Scientific Reports (Dec 2022)
Corn planting and harvest scheduling under storage capacity and growing degree units uncertainty
Abstract
Abstract Planting and harvest scheduling is a crucial part of crop production due to its significant impact on other factors such as balancing the capacities for harvest, yield potential, sales price, storage, and transportation. Corn planting and harvest scheduling is challenging because corn hybrids have different planting windows, and, subsequently, inaccurate planting and harvest scheduling can result in inconsistent and unpredictable weekly harvest quantities and logistical and productivity issues.

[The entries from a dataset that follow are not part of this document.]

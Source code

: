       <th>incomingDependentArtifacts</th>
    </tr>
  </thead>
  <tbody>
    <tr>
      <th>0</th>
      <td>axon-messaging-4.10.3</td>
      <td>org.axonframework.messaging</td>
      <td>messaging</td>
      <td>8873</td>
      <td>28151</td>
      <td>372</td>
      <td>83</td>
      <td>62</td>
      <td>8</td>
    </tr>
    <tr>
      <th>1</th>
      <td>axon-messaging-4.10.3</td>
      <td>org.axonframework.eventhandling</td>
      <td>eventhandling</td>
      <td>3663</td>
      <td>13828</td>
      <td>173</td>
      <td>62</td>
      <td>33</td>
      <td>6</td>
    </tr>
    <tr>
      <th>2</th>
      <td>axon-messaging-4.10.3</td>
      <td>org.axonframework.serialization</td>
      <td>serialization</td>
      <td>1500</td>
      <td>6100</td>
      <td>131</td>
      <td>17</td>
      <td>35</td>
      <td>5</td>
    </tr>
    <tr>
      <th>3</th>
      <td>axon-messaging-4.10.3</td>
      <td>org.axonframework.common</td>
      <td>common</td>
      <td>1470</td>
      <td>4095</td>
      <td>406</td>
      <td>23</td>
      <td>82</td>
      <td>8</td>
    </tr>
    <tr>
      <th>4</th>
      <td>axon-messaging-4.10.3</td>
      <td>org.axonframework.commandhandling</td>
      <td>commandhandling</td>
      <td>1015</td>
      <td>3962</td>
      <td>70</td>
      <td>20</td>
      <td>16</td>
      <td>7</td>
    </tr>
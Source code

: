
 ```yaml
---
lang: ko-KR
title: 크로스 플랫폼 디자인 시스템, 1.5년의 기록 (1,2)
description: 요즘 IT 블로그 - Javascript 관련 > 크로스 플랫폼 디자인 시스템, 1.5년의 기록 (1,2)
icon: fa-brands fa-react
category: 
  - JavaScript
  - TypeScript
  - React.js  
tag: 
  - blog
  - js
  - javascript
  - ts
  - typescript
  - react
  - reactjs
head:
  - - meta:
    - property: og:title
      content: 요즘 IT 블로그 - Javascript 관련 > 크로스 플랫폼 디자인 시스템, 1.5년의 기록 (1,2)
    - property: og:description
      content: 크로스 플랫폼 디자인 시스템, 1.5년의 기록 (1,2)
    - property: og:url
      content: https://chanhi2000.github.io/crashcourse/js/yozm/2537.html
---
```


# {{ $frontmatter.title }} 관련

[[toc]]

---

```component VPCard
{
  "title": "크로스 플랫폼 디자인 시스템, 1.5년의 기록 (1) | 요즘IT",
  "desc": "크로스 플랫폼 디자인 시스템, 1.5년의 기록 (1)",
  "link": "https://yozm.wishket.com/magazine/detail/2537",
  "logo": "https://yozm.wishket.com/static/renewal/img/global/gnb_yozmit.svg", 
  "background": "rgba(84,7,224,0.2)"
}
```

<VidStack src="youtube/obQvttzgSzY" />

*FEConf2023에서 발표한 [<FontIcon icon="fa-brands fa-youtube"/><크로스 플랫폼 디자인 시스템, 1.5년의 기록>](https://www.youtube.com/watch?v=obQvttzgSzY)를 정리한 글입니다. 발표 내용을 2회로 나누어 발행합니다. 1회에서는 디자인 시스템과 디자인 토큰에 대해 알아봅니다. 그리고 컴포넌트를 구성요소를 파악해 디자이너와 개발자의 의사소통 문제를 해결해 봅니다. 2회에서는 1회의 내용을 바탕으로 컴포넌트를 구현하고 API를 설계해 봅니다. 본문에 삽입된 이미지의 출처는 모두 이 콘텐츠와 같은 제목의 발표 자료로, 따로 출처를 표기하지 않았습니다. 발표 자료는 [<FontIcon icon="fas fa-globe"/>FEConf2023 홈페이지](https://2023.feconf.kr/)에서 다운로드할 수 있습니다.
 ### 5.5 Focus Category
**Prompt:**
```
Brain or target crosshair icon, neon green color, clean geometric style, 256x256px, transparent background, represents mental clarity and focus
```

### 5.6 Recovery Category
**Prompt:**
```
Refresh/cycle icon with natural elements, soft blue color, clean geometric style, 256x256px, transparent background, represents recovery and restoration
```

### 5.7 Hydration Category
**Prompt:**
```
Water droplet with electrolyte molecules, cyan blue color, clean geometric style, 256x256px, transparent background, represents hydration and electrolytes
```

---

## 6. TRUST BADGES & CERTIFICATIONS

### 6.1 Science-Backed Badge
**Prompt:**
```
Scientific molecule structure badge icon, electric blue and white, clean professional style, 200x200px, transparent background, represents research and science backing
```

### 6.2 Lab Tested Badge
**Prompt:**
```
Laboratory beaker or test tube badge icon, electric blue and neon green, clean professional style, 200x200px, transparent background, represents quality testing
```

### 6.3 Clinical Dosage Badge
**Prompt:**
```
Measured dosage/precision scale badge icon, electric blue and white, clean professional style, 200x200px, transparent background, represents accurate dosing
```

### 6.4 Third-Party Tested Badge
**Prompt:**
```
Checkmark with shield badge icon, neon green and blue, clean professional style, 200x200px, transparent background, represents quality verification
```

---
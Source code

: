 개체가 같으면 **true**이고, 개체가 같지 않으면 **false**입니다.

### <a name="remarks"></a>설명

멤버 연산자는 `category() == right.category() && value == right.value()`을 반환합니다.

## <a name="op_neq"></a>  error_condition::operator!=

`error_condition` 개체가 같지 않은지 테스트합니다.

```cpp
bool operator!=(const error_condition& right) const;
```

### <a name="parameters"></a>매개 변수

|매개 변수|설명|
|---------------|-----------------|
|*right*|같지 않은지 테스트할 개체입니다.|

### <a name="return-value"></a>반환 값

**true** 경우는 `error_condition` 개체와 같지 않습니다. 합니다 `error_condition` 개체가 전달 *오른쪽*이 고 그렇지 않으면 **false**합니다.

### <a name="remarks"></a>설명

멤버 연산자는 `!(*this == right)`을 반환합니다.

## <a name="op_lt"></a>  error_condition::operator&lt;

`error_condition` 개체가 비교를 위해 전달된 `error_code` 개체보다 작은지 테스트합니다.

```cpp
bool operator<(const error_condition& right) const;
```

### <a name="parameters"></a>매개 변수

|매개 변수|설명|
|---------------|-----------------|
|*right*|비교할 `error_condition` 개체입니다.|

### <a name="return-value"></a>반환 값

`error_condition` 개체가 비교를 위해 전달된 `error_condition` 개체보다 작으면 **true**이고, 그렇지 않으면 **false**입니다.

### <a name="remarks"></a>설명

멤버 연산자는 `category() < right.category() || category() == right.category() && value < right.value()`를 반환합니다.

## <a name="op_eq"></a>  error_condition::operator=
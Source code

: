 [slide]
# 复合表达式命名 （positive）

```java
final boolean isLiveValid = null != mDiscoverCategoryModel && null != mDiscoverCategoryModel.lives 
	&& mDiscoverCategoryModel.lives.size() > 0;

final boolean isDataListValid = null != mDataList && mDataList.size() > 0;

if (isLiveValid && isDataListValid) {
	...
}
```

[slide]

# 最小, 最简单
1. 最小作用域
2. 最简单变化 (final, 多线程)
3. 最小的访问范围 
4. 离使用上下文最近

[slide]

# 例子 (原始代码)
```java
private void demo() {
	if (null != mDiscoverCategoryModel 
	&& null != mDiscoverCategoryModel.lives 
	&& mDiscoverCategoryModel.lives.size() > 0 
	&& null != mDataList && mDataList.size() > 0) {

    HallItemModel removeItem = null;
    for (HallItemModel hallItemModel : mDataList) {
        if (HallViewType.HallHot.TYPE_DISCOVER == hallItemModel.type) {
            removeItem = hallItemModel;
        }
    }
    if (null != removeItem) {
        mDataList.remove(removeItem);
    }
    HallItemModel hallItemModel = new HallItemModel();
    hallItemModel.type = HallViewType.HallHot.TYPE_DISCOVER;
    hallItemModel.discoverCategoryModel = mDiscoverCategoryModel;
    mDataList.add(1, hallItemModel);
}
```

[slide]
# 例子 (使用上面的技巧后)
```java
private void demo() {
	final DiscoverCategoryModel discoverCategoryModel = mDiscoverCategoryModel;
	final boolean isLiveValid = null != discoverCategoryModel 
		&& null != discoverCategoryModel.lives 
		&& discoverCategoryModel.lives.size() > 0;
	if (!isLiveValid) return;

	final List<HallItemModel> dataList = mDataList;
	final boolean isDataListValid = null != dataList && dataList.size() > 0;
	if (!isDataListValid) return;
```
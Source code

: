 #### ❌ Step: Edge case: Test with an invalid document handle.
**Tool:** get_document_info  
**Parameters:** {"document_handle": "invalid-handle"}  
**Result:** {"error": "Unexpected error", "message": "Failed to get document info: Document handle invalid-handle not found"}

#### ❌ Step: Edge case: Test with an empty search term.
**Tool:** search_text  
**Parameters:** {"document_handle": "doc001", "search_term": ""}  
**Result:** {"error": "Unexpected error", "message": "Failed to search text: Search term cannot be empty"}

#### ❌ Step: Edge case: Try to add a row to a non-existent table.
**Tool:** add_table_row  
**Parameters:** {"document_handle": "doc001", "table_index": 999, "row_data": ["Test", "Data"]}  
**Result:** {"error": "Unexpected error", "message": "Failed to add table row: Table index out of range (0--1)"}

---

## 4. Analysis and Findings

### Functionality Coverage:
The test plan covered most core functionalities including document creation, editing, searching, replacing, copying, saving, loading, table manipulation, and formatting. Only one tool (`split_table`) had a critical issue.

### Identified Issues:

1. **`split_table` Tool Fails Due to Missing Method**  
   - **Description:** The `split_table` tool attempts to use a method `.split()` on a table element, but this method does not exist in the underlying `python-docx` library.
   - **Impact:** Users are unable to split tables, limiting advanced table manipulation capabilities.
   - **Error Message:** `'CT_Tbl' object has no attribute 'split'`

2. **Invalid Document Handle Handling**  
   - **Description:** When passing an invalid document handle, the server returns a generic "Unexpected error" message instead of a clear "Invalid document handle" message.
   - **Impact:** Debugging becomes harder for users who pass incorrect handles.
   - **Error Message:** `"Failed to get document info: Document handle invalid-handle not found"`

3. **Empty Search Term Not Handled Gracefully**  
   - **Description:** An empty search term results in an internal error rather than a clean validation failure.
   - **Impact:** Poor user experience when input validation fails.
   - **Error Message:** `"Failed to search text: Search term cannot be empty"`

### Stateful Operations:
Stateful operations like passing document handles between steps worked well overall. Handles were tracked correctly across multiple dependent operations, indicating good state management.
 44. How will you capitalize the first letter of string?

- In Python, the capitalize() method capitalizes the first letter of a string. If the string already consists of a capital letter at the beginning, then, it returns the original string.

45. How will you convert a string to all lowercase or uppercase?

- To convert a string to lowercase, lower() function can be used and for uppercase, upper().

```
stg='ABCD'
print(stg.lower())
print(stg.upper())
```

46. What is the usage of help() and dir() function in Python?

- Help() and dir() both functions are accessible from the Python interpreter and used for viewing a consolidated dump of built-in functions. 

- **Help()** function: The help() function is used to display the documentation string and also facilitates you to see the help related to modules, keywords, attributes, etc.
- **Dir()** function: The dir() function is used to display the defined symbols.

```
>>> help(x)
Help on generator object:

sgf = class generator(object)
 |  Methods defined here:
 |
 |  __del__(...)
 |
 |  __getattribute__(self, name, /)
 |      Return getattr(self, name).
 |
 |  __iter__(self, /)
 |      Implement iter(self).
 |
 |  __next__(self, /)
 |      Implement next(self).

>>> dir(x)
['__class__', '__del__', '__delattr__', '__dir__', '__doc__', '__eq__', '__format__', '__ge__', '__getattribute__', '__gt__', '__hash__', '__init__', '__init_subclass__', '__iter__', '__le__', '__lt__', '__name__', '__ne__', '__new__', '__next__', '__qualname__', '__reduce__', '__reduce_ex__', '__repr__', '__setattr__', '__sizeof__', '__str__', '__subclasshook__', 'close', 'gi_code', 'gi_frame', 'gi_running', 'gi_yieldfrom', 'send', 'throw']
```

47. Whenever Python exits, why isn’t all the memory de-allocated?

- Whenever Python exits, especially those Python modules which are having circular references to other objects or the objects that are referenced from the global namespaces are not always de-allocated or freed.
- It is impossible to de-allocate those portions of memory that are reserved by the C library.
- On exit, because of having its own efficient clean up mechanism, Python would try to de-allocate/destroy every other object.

In the 2021 Syngenta Crop Challenge, participants were given several large datasets including recorded historical daily growing degree units (GDU) of two sites and provided with planting windows, required GDUs, and harvest quantities of corn hybrids planted in these two sites, and were asked to schedule planting and harvesting dates of corn hybrids under two storage capacity cases so that facilities are not over capacity in harvesting weeks and have consistent weekly harvest quantities. The research problem includes determining the planting and harvest scheduling of corn hybrids under two storage capacity cases: (1) given the maximum storage capacity, and (2) without maximum storage capacity to determine the lowest storage capacity for each site. To help improve corn planting and harvest scheduling, we propose two mixed-integer linear programming (MILP) models and a heuristic algorithm to solve this problem for both storage capacity cases. Daily GDUs are required for planting and harvest scheduling, but they are unknown at the beginning of the growing season. As such, we use recurrent neural networks to predict the weekly GDUs of 70 weeks and consider this as the predicted GDU scenario to solve this problem. In addition, we solve this problem considering all given 10 historical GDU scenarios from 2010 to 2019 together for both storage capacity cases to include historical GDUs directly to our model rather than using predicted GDUs. Our extensive computational experiments and results demonstrate the effectiveness of our proposed methods, which can provide optimal planting and harvest scheduling considering deterministic GDU scenario and uncertainties in historical GDU scenarios for both storage capacity cases to provide consistent weekly harvest quantities that are below the maximum capacity.